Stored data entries
___
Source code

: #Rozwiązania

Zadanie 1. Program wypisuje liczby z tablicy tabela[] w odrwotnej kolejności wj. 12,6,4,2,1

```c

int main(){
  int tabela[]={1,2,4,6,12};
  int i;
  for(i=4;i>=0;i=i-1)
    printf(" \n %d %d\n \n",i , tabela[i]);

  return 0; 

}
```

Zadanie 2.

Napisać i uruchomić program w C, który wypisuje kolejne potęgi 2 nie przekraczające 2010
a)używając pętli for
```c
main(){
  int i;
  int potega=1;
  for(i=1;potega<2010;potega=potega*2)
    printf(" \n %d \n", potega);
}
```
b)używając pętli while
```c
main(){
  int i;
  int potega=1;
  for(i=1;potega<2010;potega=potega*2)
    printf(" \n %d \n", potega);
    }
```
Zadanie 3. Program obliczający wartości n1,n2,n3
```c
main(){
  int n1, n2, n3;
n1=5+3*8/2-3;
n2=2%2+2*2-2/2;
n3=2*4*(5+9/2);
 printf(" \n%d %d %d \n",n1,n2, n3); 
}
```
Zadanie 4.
___
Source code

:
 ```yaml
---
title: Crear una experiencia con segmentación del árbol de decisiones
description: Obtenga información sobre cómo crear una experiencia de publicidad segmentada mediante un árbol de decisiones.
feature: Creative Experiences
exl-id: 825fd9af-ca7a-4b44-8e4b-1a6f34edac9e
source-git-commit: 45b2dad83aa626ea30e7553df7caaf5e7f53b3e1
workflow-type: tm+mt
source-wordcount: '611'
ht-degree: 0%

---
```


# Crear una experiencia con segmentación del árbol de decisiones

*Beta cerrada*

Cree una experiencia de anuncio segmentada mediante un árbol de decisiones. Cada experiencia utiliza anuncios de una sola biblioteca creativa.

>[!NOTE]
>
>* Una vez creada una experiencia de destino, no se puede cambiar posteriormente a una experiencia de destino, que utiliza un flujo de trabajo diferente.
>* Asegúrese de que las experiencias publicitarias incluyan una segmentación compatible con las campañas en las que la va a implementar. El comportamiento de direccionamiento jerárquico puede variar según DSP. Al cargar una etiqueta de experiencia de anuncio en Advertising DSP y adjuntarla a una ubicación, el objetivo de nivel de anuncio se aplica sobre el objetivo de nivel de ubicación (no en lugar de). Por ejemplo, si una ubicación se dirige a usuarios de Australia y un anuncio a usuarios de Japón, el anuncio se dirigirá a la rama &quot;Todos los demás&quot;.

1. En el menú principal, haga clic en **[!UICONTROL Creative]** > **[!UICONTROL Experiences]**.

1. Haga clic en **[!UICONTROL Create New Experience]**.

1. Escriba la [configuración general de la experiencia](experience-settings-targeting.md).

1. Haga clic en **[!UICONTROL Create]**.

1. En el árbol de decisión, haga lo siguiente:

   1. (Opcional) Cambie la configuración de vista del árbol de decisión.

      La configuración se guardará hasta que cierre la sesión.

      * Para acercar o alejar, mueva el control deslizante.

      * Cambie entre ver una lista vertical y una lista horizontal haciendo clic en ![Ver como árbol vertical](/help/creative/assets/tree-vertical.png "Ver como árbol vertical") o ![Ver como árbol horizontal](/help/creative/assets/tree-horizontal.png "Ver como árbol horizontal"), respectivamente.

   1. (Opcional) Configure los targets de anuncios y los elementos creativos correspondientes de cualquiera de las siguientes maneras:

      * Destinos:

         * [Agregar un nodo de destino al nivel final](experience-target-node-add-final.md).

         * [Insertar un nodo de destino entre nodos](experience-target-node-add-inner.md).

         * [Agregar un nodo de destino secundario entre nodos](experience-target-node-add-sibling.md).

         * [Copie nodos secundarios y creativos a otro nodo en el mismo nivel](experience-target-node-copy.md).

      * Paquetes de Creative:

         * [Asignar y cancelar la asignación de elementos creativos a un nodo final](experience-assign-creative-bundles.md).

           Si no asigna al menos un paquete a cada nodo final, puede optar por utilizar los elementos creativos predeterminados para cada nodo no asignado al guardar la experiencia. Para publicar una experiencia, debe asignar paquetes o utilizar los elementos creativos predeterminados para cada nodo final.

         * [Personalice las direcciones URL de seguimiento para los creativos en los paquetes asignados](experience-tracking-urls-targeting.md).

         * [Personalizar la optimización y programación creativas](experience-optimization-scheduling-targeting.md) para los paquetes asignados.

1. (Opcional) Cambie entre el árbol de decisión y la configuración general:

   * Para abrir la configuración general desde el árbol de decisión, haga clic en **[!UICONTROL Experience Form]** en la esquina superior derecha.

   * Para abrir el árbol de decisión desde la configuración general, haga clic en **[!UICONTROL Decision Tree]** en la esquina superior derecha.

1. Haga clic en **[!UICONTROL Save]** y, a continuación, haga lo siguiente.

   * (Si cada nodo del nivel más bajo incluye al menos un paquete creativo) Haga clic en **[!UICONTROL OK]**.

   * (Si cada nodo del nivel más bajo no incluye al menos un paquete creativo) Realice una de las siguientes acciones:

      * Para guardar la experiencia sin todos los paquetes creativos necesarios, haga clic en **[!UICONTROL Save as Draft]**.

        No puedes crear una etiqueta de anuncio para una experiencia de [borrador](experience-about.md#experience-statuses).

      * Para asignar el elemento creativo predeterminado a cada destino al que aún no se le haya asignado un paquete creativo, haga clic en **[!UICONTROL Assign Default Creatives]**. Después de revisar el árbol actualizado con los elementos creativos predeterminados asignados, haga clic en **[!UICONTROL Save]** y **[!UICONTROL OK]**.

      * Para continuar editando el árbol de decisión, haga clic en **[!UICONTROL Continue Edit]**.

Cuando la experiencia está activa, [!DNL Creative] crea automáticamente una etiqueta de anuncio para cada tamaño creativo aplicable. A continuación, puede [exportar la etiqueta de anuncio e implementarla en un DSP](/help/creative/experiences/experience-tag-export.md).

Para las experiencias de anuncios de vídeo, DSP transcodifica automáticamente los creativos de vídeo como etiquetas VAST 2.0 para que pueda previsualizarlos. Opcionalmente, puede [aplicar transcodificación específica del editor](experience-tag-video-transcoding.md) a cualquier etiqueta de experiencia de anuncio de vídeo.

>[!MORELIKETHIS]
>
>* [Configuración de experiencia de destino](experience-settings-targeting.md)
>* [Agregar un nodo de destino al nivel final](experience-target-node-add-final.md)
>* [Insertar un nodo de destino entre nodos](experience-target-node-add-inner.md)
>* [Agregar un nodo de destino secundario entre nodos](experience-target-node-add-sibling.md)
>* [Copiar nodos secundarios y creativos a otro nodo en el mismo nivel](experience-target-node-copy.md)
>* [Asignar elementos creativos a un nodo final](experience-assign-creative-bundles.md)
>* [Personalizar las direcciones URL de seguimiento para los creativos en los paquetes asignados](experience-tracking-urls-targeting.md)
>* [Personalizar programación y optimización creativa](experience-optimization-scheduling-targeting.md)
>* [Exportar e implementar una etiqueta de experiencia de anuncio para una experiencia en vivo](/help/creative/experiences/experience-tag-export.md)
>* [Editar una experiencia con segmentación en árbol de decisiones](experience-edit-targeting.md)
___
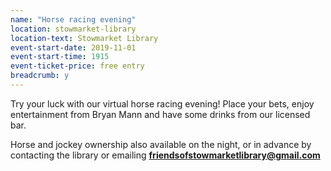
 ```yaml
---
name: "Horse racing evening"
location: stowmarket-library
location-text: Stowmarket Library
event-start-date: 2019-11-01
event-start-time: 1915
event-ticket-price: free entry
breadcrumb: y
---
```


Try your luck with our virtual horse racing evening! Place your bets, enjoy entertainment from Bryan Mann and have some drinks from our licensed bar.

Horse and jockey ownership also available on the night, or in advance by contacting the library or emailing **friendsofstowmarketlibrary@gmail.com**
___
## About this task
Please give the number of lines above that include the string "entre", with nothing added.

## Exercise answer
6